Serum 25-hydroxyvitamin D (25(OH)D) has been demonstrated to be associated with risk of colorectal cancer (CRC). However, it remains unclear whether this association was modified by vitamin D-related polymorphisms. We evaluated association of serum 25(OH)D concentration with CRC risk among 403 170 participants from UK Biobank Project.
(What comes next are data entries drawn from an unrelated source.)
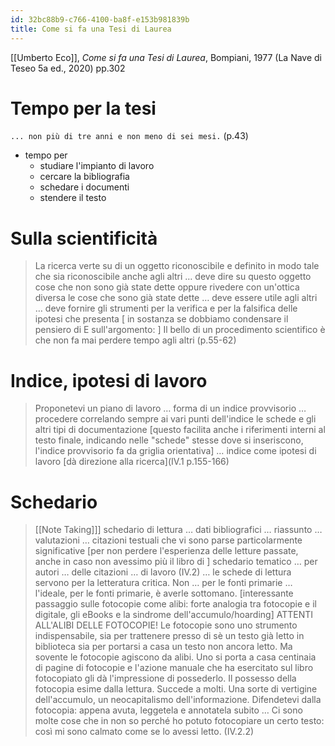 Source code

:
 ```yaml
---
id: 32bc88b9-c766-4100-ba8f-e153b981839b
title: Come si fa una Tesi di Laurea
---
```


[[Umberto Eco]], *Come si fa una Tesi di Laurea*, Bompiani, 1977 (La Nave di Teseo 5a ed., 2020) pp.302

# Tempo per la tesi

`... non più di tre anni e non meno di sei mesi.` (p.43)

- tempo per
  - studiare l'impianto di lavoro
  - cercare la bibliografia
  - schedare i documenti
  - stendere il testo

# Sulla scientificità

> La ricerca verte su di un oggetto riconoscibile e definito in modo tale che sia riconoscibile anche agli altri … deve dire su questo oggetto cose che non sono già state dette oppure rivedere con un'ottica diversa le cose che sono già state dette … deve essere utile agli altri … deve fornire gli strumenti per la verifica e per la falsifica delle ipotesi che presenta \[ in sostanza se dobbiamo condensare il pensiero di E sull'argomento: \] Il bello di un procedimento scientifico è che non fa mai perdere tempo agli altri (p.55-62)

# Indice, ipotesi di lavoro

> Proponetevi un piano di lavoro … forma di un indice provvisorio … procedere correlando sempre ai vari punti dell'indice le schede e gli altri tipi di documentazione \[questo facilita anche i riferimenti interni al testo finale, indicando nelle "schede" stesse dove si inseriscono, l'indice provvisorio fa da griglia orientativa\] … indice come ipotesi di lavoro \[dà direzione alla ricerca\](IV.1 p.155-166)

# Schedario

> \[[Note Taking]]\] schedario di lettura … dati bibliografici … riassunto … valutazioni … citazioni testuali che vi sono parse particolarmente significative \[per non perdere l'esperienza delle letture passate, anche in caso non avessimo più il libro di \] schedario tematico … per autori … delle citazioni … di lavoro (IV.2) … le schede di lettura servono per la letteratura critica. Non … per le fonti primarie … l'ideale, per le fonti primarie, è averle sottomano. \[interessante passaggio sulle fotocopie come alibi: forte analogia tra fotocopie e il digitale, gli eBooks e la sindrome dell'accumulo/hoarding\] ATTENTI ALL'ALIBI DELLE FOTOCOPIE! Le fotocopie sono uno strumento indispensabile, sia per trattenere presso di sè un testo già letto in biblioteca sia per portarsi a casa un testo non ancora letto. Ma sovente le fotocopie agiscono da alibi. Uno si porta a casa centinaia di pagine di fotocopie e l'azione manuale che ha esercitato sul libro fotocopiato gli dà l'impressione di possederlo. Il possesso della fotocopia esime dalla lettura. Succede a molti. Una sorte di vertigine dell'accumulo, un neocapitalismo dell'informazione. Difendetevi dalla fotocopia: appena avuta, leggetela e annotatela subito … Ci sono molte cose che in non so perché ho potuto fotocopiare un certo testo: così mi sono calmato come se lo avessi letto. (IV.2.2)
Two variants of vitamin D binding protein (VDBP), rs4588 and rs7041, were included to estimate the binding affinity of 25(OH)D to VDBP, and three variants of vitamin D receptor (VDR), rs11568820, rs2228570 and rs1544410, which may influence VDR activity, were also investigated. Multivariable Cox proportional hazards regression was used to estimate hazard ratios (HRs) and 95% confidence intervals (CIs). During 4 957 677 person-years of follow-up, 5053 incident CRC cases were documented. Higher serum 25(OH)D concentrations were significantly associated with lower CRC incidence in a dose-response manner, with HR (95% CIs) being 0.94 (0.91-0.97) per 1 SD increment of serum 25(OH)D level (Ptrend < .001). When separated by anatomic site, we observed a significant association between higher 25(OH)D and lower incidence of colon cancer (Ptrend < .001), but not rectal cancer (Ptrend = .880). The inverse associations between 25(OH)D level and CRC risk were demonstrated in almost all individuals carrying different GC or VDR genotypes, except for those with rs1544410 TT or rs4588 TT genotypes. There was no significant interaction between any single variant, or haplotypes of GC or VDR, and 25(OH)D level. Our findings suggest the potential benefits of maintaining adequate vitamin D for CRC prevention, particularly for tumors from colon.